The jobs that are left are the ‘‘lovely’’ ones, at the top of the income distribution – white-collar jobs that cannot be done by machines, like designing computer software or structuring complex financial transactions. A lot of ‘‘lousy’’ jobs are not affected by the technology revolution, either – nonroutine, manual tasks like collecting the garbage or peeling and chopping onions in a restaurant kitchen.
An extensive body of economic research has shown that job polarization is happening throughout the Western developed world. It accounts for many of the social and political strains we have experienced over the past three decades, particularly the increasing divide between the people at the top and at the bottom of the economic heap, and the disappearance of those in the middle who were once both the compass and the backbone of our societies.
What’s new about Jaimovich and Siu’s work is that they have found that job polarization isn’t a slow, evolutionary process. Instead, it happens in short, sharp bursts. The middle-class frog isn’t being gradually boiled; it is being periodically grilled at a very high heat. Those spurts of change are economic downturns: Jaimovich and Siu have found that in the United States since the mid-1980s, 92 percent of job loss in middle-skill occupations has happened within 12 months of a recession.
‘‘We think of recessions as temporary, but they lead to these permanent changes,’’ Siu told me. ‘‘The big puzzle about business cycles is: Why have we had these jobless recoveries over the past three recessions? These jobless recoveries are because you have these middle-skilled jobs that are being wiped off the table.’’
Economists are often in the business of collecting empirical evidence of the trends many of us civilians have long experienced in our daily lives. That turned out to be the case when Siu shared his research findings with his family.
‘‘I told my father-in-law, who used to be an executive in the oil industry,’’ Siu said. ‘‘He said: ‘That is exactly what happened. Every vice-president had a secretary, then they fired them during the recession. But after the recession we had to pair up, and two vice-presidents had to share one secretary.’’’
Another example may have been hinted at in the March U.S. jobs report. Those figures showed a decline of 34,000 jobs in the retail sector despite recent improvements in store sales. Some economists attributed that apparent mismatch to the power of technology, in this case e-commerce.
‘‘That is certainly in line with our findings,’’ Siu said. ‘‘Salespeople are one of the prime examples of routine jobs.’’

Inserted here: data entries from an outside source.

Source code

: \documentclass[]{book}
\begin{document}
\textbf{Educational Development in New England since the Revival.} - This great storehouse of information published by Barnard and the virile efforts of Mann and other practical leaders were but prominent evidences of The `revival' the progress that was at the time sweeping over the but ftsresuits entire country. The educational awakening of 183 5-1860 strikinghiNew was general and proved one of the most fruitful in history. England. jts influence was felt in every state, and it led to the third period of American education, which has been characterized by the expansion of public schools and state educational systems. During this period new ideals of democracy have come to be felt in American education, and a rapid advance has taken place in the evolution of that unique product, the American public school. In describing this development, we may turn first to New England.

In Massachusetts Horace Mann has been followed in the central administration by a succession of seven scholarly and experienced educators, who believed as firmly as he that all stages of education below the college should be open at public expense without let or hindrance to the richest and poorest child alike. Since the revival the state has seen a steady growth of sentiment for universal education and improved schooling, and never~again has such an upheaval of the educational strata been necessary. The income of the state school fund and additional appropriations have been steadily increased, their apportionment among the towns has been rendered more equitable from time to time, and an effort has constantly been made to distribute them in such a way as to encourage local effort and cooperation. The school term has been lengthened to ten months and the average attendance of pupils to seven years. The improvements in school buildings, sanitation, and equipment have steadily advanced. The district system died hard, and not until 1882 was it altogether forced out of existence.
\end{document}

The Jaimovich-Siu paper concludes that ‘‘jobless recoveries are evident in only the three most recent recessions, and they are due entirely to jobless recoveries in routine occupations. In this group, employment never recovers beyond its trough level, nor does it come anywhere close to its pre-recession peak.’’
This is, Siu told me, ‘‘a stark finding.’’ David E. Altig, the research director at the Federal Reserve Bank of Atlanta, who has written a blog post about the paper, echoed that view. ‘‘One of the things you certainly note is that this is the mother of all jobless recoveries,’’ he told me.
Siu urged me not to be too gloomy. ‘‘In the broad sweep of history, technology is good,’’ he reminded me. ‘‘We’ve been wrestling with this for 200 years. Remember the Luddites.’’
That is an important point. All of us, even the hollowed-out middle class, would be much worse off if the Luddites had won the day and the Industrial Revolution, whose latest wave is the past three and a half decades of technological change, had never taken hold.
But it is also true that every seismic shift, including the current one, has winners and losers. And for the losers, adapting to today’s world of lousy and lovely jobs may be even harder than it was for the artisans of the Luddite era to thrive in the Machine Age.
‘‘What might be different today is two factors,’’ Siu told me. ‘‘The pace of technological change is so much faster, and we live in such a complex society, that it is harder than ever to switch to a new occupation.’’
All of us are awaiting an economic recovery. We should be braced for one that offers scant comfort to the middle class.